If you wanted to design a pandemic reopening plan that didn’t do much actual reopening, it would look exactly like the steaming mess Ontario Premier Doug Ford and his skilled team of advisers deposited on long-suffering Ontarians Thursday.
Ford’s so called “Roadmap to Reopen” describes an epic journey that doesn’t even begin in any significant way until June 14. Then there will be limited retail and some additional outdoor activity (although golf courses and tennis courts can start earlier, reopening this long weekend) .
At a minimum, it will take an additional 42 days to reach stage three of Ford’s plan, which is still not a full reopening. People have sailed around the world in less time.
Ford repeatedly called his plan “cautious.” No kidding. He thinks it won’t be safe to get a haircut until 70 per cent of Ontarians have received one vaccination and 20 per cent have had two.
While the new plan is supposed to give clear guidance on what happens when, it does anything but. At first glance, it looks like a plan where reopenings are driven by vaccination numbers, as they should be. Unfortunately, it’s not that simple.
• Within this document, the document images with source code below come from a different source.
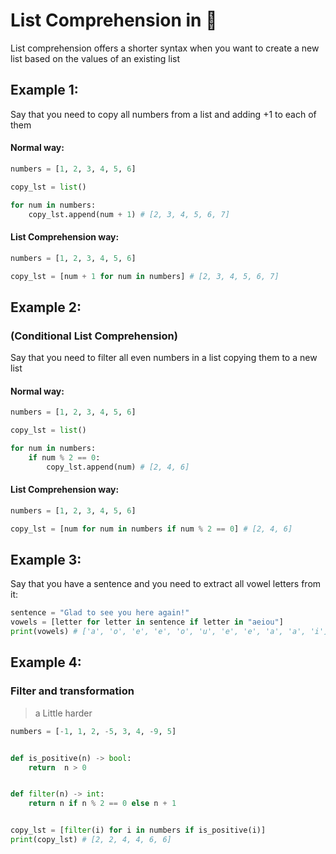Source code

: # List Comprehension in 🐍
List comprehension offers a shorter syntax when you want to create a new list based on the values
of an existing list
 ## Example 1:
Say that you need to copy all numbers from a list and
adding +1 to each of them 
#### Normal way:
```python
numbers = [1, 2, 3, 4, 5, 6]

copy_lst = list()

for num in numbers:
    copy_lst.append(num + 1) # [2, 3, 4, 5, 6, 7]
```

#### List Comprehension way:
```python
numbers = [1, 2, 3, 4, 5, 6]

copy_lst = [num + 1 for num in numbers] # [2, 3, 4, 5, 6, 7]
```

 ## Example 2:
### (Conditional List Comprehension)
Say that you need to filter all even numbers 
in a list copying them to a new list

#### Normal way:
```python
numbers = [1, 2, 3, 4, 5, 6]

copy_lst = list()

for num in numbers:
    if num % 2 == 0:
        copy_lst.append(num) # [2, 4, 6]
```

#### List Comprehension way:
```python
numbers = [1, 2, 3, 4, 5, 6]

copy_lst = [num for num in numbers if num % 2 == 0] # [2, 4, 6]
```

## Example 3:
Say that you have a sentence and you need to 
extract all vowel letters from it:
```python
sentence = "Glad to see you here again!"
vowels = [letter for letter in sentence if letter in "aeiou"]
print(vowels) # ['a', 'o', 'e', 'e', 'o', 'u', 'e', 'e', 'a', 'a', 'i']
```

## Example 4:
### Filter and transformation 
> a Little harder
```python
numbers = [-1, 1, 2, -5, 3, 4, -9, 5]


def is_positive(n) -> bool:
    return  n > 0


def filter(n) -> int:
    return n if n % 2 == 0 else n + 1


copy_lst = [filter(i) for i in numbers if is_positive(i)]
print(copy_lst) # [2, 2, 4, 4, 6, 6]
```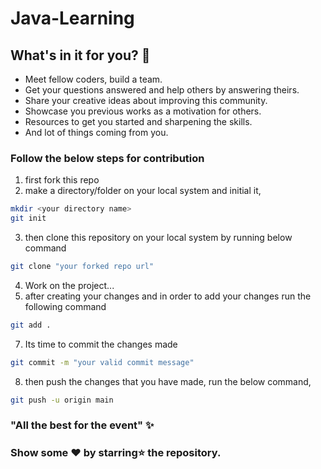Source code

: # Java-Learning


## What's in it for you? 🤔
- Meet fellow coders, build a team.
- Get your questions answered and help others by answering theirs.
- Share your creative ideas about improving this community.
- Showcase you previous works as a motivation for others.
- Resources to get you started and sharpening the skills.
- And lot of things coming from you.

### Follow the below steps for contribution

1. first fork this repo 
2. make a directory/folder on your local system and initial it,
```sh
mkdir <your directory name>
git init
```
3. then clone this repository on your local system by running below command
```sh
git clone "your forked repo url"
```
4. Work on the project...
6. after creating your changes and in order to add your changes run the following command 
```sh
git add .
```
7. Its time to commit the changes made

```sh
git commit -m "your valid commit message"
```
8. then push the changes that you have made, run the below command,
```sh
git push -u origin main
```

### "All the best for the event" ✨

### Show some ❤ by starring⭐ the repository.
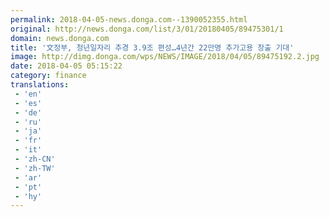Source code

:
 ```yaml
---
permalink: 2018-04-05-news.donga.com--1390052355.html
original: http://news.donga.com/list/3/01/20180405/89475301/1
domain: news.donga.com
title: '文정부, 청년일자리 추경 3.9조 편성…4년간 22만명 추가고용 창출 기대'
image: http://dimg.donga.com/wps/NEWS/IMAGE/2018/04/05/89475192.2.jpg
date: 2018-04-05 05:15:22
category: finance
translations: 
 - 'en'
 - 'es'
 - 'de'
 - 'ru'
 - 'ja'
 - 'fr'
 - 'it'
 - 'zh-CN'
 - 'zh-TW'
 - 'ar'
 - 'pt'
 - 'hy'
---
```


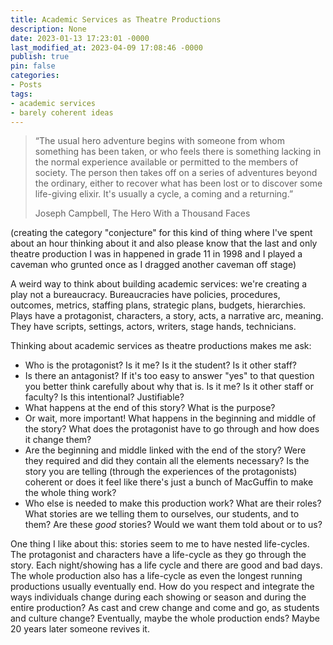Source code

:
 ```yaml
---
title: Academic Services as Theatre Productions
description: None
date: 2023-01-13 17:23:01 -0000
last_modified_at: 2023-04-09 17:08:46 -0000
publish: true
pin: false
categories:
- Posts
tags:
- academic services
- barely coherent ideas
---
```

> “The usual hero adventure begins with someone from whom something has been taken, or who feels there is something lacking in the normal experience available or permitted to the members of society. The person then takes off on a series of adventures beyond the ordinary, either to recover what has been lost or to discover some life-giving elixir. It's usually a cycle, a coming and a returning.” 
>
> Joseph Campbell, The Hero With a Thousand Faces

(creating the category "conjecture" for this kind of thing where I've spent about an hour thinking about it and also please know that the last and only theatre production I was in happened in grade 11 in 1998 and I played a caveman who grunted once as I dragged another caveman off stage)

A weird way to think about building academic services: we're creating a play not a bureaucracy. Bureaucracies have policies, procedures, outcomes, metrics, staffing plans, strategic plans, budgets, hierarchies. Plays have a protagonist, characters, a story, acts, a narrative arc, meaning. They have scripts, settings, actors, writers, stage hands, technicians.

Thinking about academic services as theatre productions makes me ask:

* Who is the protagonist? Is it me? Is it the student? Is it other staff?
* Is there an antagonist? If it's too easy to answer "yes" to that question you better think carefully about why that is. Is it me? Is it other staff or faculty? Is this intentional? Justifiable?
* What happens at the end of this story? What is the purpose?
* Or wait, more important! What happens in the beginning and middle of the story? What does the protagonist have to go through and how does it change them?
* Are the beginning and middle linked with the end of the story? Were they required and did they contain all the elements necessary? Is the story you are telling (through the experiences of the protagonists) coherent or does it feel like there's just a bunch of MacGuffin to make the whole thing work?
* Who else is needed to make this production work? What are their roles? What stories are we telling them to ourselves, our students, and to them? Are these _good_ stories? Would we want them told about or to us?



One thing I like about this: stories seem to me to have nested life-cycles. The protagonist and characters have a life-cycle as they go through the story. Each night/showing has a life cycle and there are good and bad days. The whole production also has a life-cycle as even the longest running productions usually eventually end. How do you respect and integrate the ways individuals change during each showing or season and during the entire production? As cast and crew change and come and go, as students and culture change? Eventually, maybe the whole production ends? Maybe 20 years later someone revives it.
The first stage of the plan is supposed to be triggered when 60 per cent of adults have received one dose, a number that will probably be reached by the end of this week. And yet, nothing will happen until June 14 because the government and its fretting health advisers are still worried about the number of cases, the number of people in hospital and the number in ICUs.
All those numbers have been going down, and reason would suggest that they will continue to go down as vaccination numbers rise. These are numbers that reflect what was happening in Ontario weeks ago, not what will happen in the next few weeks. This is a plan that looks backward, not forward. To make it worse, the reopening plan provides no specific thresholds for any of those health indicators, making the plan’s timeline completely unpredictable.
The best the science advisers could come up with justify their excessive caution is that maybe there will be some new, unknown variant that will be resistant to vaccines. It hasn’t happened yet, but hey, let’s keep the province shut down just in case.
Much of the muddy thinking behind this plan comes back to Dr. David Williams, the province’s chief medical officer of health. Williams is the sort of chap who would wear a raincoat and carry an umbrella on a sunny day. His favourite phrase is “out of an abundance of caution.”
Williams’s performance Thursday was typically eccentric and disconcerting. He said vaccines aren’t effective until “three or four or five weeks” after they’re given. The generally accepted number is two weeks. Williams also said Ontario could hit a 70-per-cent one-dose vaccination rate by early June, a number that is often considered the threshold for herd immunity. But Williams says he prefers waiting until 70 per cent of Ontarians have two doses. No one else is talking about that as the necessary reopening number.